By Martin Castro (The Cascade) – Email
In early 2011, 18-year-old Chancellor Bennett was given two weeks’ suspension from his Chicago high school after being caught with marijuana on the school’s property. Two weeks later he’d written the majority of his debut mixtape, the soul-and-jazz-influenced 10 Day. Almost exactly a year later, Chance released Acid Rap, once more as a free mixtape.
There was a time when I actively avoided rap, a time when I could confidently say it was my least favourite genre of music. And then I listened to Acid Rap. The first 40 seconds of “Good Ass Intro” sold me on Chance. The choir vocals in the background, the bouncy and infectious organ, the relentlessly cheerful energy of the track all just work so well. By the time I got to Noname Gypsy’s verse on “Lost,” four tracks later, I was sold.
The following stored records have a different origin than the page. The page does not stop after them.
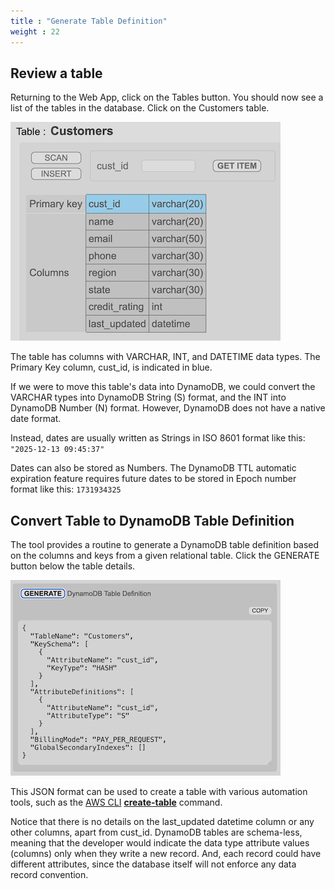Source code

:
 ```yaml
---
title : "Generate Table Definition"
weight : 22
---
```


## Review a table

Returning to the Web App, click on the Tables button.
You should now see a list of the tables in the database. Click on the Customers table.

![Customers Table](/static/images/relational-migration/customers.png)

The table has columns with VARCHAR, INT, and DATETIME data types. The Primary Key column, cust_id, is indicated in blue.

If we were to move this table's data into DynamoDB, we could convert the VARCHAR types into 
DynamoDB String (S) format, and the INT into DynamoDB Number (N) format. 
However, DynamoDB does not have a native date format.

Instead, dates are usually written as Strings in ISO 8601 format like this: ```"2025-12-13 09:45:37"```

Dates can also be stored as Numbers. The DynamoDB TTL automatic expiration feature requires future
dates to be stored in Epoch number format like this: ```1731934325```

## Convert Table to DynamoDB Table Definition

The tool provides a routine to generate a DynamoDB table definition based on the
columns and keys from a given relational table. Click the GENERATE button below the table details.

![Generate Customer Table](/static/images/relational-migration/customers_ddb.png)

This JSON format can be used to create a table with various automation tools, 
such as the [AWS CLI](https://docs.aws.amazon.com/cli/) 
**[create-table](https://docs.aws.amazon.com/cli/latest/reference/dynamodb/create-table.html)** command.


Notice that there is no details on the last_updated datetime column or any other columns, apart from cust_id. 
DynamoDB tables are schema-less, meaning that the developer would indicate the data type
attribute values (columns) only when they write a new record. And, each record could have different attributes,
since the database itself will not enforce any data record convention.


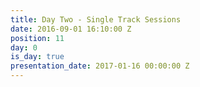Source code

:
 ```yaml
---
title: Day Two - Single Track Sessions
date: 2016-09-01 16:10:00 Z
position: 11
day: 0
is_day: true
presentation_date: 2017-01-16 00:00:00 Z
---
```


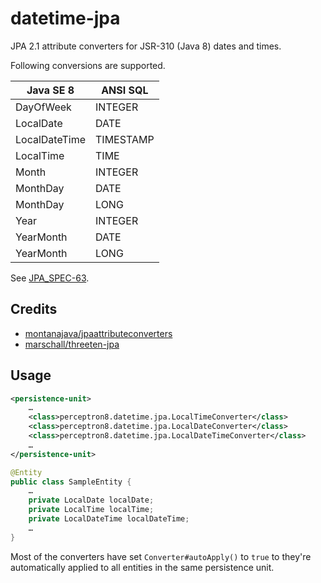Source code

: datetime-jpa
============

JPA 2.1 attribute converters for JSR-310 (Java 8) dates and times.

Following conversions are supported.

| Java SE 8      | ANSI SQL   |
| -------------- | ---------- |
| DayOfWeek      | INTEGER    |
| LocalDate      | DATE       |
| LocalDateTime  | TIMESTAMP  |
| LocalTime      | TIME       |
| Month          | INTEGER    |
| MonthDay       | DATE       |
| MonthDay       | LONG       |
| Year           | INTEGER    |
| YearMonth      | DATE       |
| YearMonth      | LONG       |

See [JPA_SPEC-63](https://java.net/jira/browse/JPA_SPEC-63).


Credits
-------
* [montanajava/jpaattributeconverters](https://bitbucket.org/montanajava/jpaattributeconverters) 
* [marschall/threeten-jpa](https://github.com/marschall/threeten-jpa)


Usage
-----
```xml
<persistence-unit>
    …
    <class>perceptron8.datetime.jpa.LocalTimeConverter</class>
    <class>perceptron8.datetime.jpa.LocalDateConverter</class>
    <class>perceptron8.datetime.jpa.LocalDateTimeConverter</class>
    …
</persistence-unit>
```

```java
@Entity
public class SampleEntity {
    …
    private LocalDate localDate;
    private LocalTime localTime;
    private LocalDateTime localDateTime;
    …
}
```

Most of the converters have set `Converter#autoApply()` to `true` to they're automatically applied to all entities in the same persistence unit.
While I loved Donnie Trumpet’s (Nico Segal) Surf and its more enthusiastic embrace of jazz and soul aesthetics, Chance made it clear that Surf was not Acid Rap’s successor. That third mixtape, referred to as “Chance 3” since it hadn’t been named — nor was it, until the day it appeared online, again for free, as Coloring Book — would come later.
The lyricism and instrumental aesthetic on Coloring Book is a stark contrast to Acid Rap’s. While Acid Rap was somewhat depressive in its lyrical content (“Why’s God’s phone die every time that I call on Him? If his son had a Twitter wonder if I would follow him”), Coloring Book is positive as hell.
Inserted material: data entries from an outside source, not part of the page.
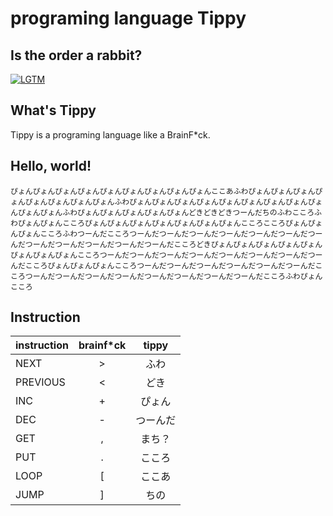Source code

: # programing language Tippy

## Is the order a rabbit?
[![LGTM](http://www.lgtm.in/p/KDeWgZq4q)](http://www.lgtm.in/i/KDeWgZq4q)

## What's Tippy
Tippy is a programing language like a BrainF*ck.

## Hello, world!

```
ぴょんぴょんぴょんぴょんぴょんぴょんぴょんぴょんぴょんここあふわぴょんぴょんぴょんぴょんぴょんぴょんぴょんぴょんふわぴょんぴょんぴょんぴょんぴょんぴょんぴょんぴょんぴょんぴょんぴょんふわぴょんぴょんぴょんぴょんぴょんどきどきどきつーんだちのふわこころふわぴょんぴょんこころぴょんぴょんぴょんぴょんぴょんぴょんぴょんこころこころぴょんぴょんぴょんこころふわつーんだこころつーんだつーんだつーんだつーんだつーんだつーんだつーんだつーんだつーんだつーんだつーんだつーんだこころどきぴょんぴょんぴょんぴょんぴょんぴょんぴょんぴょんこころつーんだつーんだつーんだつーんだつーんだつーんだつーんだつーんだこころぴょんぴょんぴょんこころつーんだつーんだつーんだつーんだつーんだつーんだこころつーんだつーんだつーんだつーんだつーんだつーんだつーんだつーんだこころふわぴょんこころ
```

## Instruction

| instruction | brainf*ck | tippy |
| --- | :---: | :---: |
| NEXT | > | ふわ |
| PREVIOUS | < | どき |
| INC | + | ぴょん |
| DEC | - | つーんだ |
| GET | , | まち？ |
| PUT | . | こころ |
| LOOP | [ | ここあ |
| JUMP | ] | ちの |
The question of why Coloring Book is so positive is answered right out of the gate: “Man my daughter couldn’t have a better mother / If she ever find another, he better love her / Man I swear my life is perfect, I could merch it / If I die I’ll probably cry at my own service.”
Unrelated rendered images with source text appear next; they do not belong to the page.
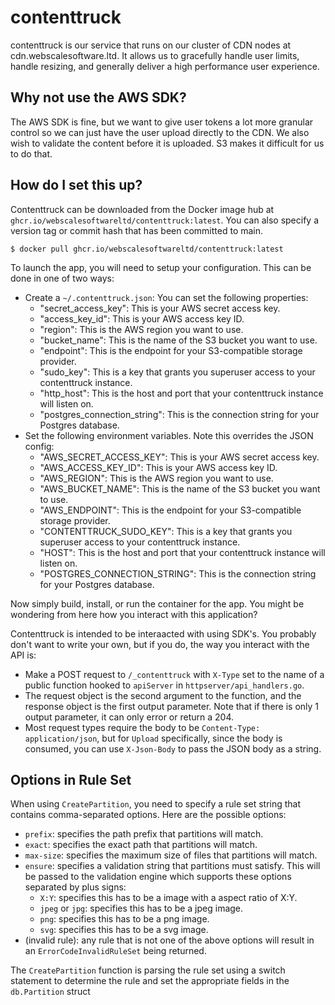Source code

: # contenttruck

contenttruck is our service that runs on our cluster of CDN nodes at cdn.webscalesoftware.ltd. It allows us to gracefully handle user limits, handle resizing, and generally deliver a high performance user experience.

## Why not use the AWS SDK?

The AWS SDK is fine, but we want to give user tokens a lot more granular control so we can just have the user upload directly to the CDN. We also wish to validate the content before it is uploaded. S3 makes it difficult for us to do that.

## How do I set this up?

Contenttruck can be downloaded from the Docker image hub at `ghcr.io/webscalesoftwareltd/contenttruck:latest`. You can also specify a version tag or commit hash that has been committed to main.

```
$ docker pull ghcr.io/webscalesoftwareltd/contenttruck:latest
```

To launch the app, you will need to setup your configuration. This can be done in one of two ways:
- Create a `~/.contenttruck.json`: You can set the following properties:
    - "secret_access_key": This is your AWS secret access key.
    - "access_key_id": This is your AWS access key ID.
    - "region": This is the AWS region you want to use.
    - "bucket_name": This is the name of the S3 bucket you want to use.
    - "endpoint": This is the endpoint for your S3-compatible storage provider.
    - "sudo_key": This is a key that grants you superuser access to your contenttruck instance.
    - "http_host": This is the host and port that your contenttruck instance will listen on.
    - "postgres_connection_string": This is the connection string for your Postgres database.
- Set the following environment variables. Note this overrides the JSON config:
    - "AWS_SECRET_ACCESS_KEY": This is your AWS secret access key.
    - "AWS_ACCESS_KEY_ID": This is your AWS access key ID.
    - "AWS_REGION": This is the AWS region you want to use.
    - "AWS_BUCKET_NAME": This is the name of the S3 bucket you want to use.
    - "AWS_ENDPOINT": This is the endpoint for your S3-compatible storage provider.
    - "CONTENTTRUCK_SUDO_KEY": This is a key that grants you superuser access to your contenttruck instance.
    - "HOST": This is the host and port that your contenttruck instance will listen on.
    - "POSTGRES_CONNECTION_STRING": This is the connection string for your Postgres database.

Now simply build, install, or run the container for the app. You might be wondering from here how you interact with this application?

Contenttruck is intended to be interaacted with using SDK's. You probably don't want to write your own, but if you do, the way you interact with the API is:
- Make a POST request to `/_contenttruck` with `X-Type` set to the name of a public function hooked to `apiServer` in `httpserver/api_handlers.go`.
- The request object is the second argument to the function, and the response object is the first output parameter. Note that if there is only 1 output parameter, it can only error or return a 204.
- Most request types require the body to be `Content-Type: application/json`, but for `Upload` specifically, since the body is consumed, you can use `X-Json-Body` to pass the JSON body as a string.

## Options in Rule Set

When using `CreatePartition`, you need to specify a rule set string that contains comma-separated options. Here are the possible options:

- `prefix`: specifies the path prefix that partitions will match.
- `exact`: specifies the exact path that partitions will match.
- `max-size`: specifies the maximum size of files that partitions will match.
- `ensure`: specifies a validation string that partitions must satisfy. This will be passed to the validation engine which supports these options separated by plus signs:
  - `X:Y`: specifies this has to be a image with a aspect ratio of X:Y.
  - `jpeg` or `jpg`: specifies this has to be a jpeg image.
  - `png`: specifies this has to be a png image.
  - `svg`: specifies this has to be a svg image.
- (invalid rule): any rule that is not one of the above options will result in an `ErrorCodeInvalidRuleSet` being returned.

The `CreatePartition` function is parsing the rule set using a switch statement to determine the rule and set the appropriate fields in the `db.Partition` struct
Chance is outright ecstatic throughout most of Coloring Book. And the religious aesthetic is carried on by the choir that provides backing vocals for just about every track, as well as the lyrical content. On Coloring Book, Chance The Rapper did something I didn’t think I’d ever see anyone do — he made a gospel album, then marketed it and released it as a hip-hop album.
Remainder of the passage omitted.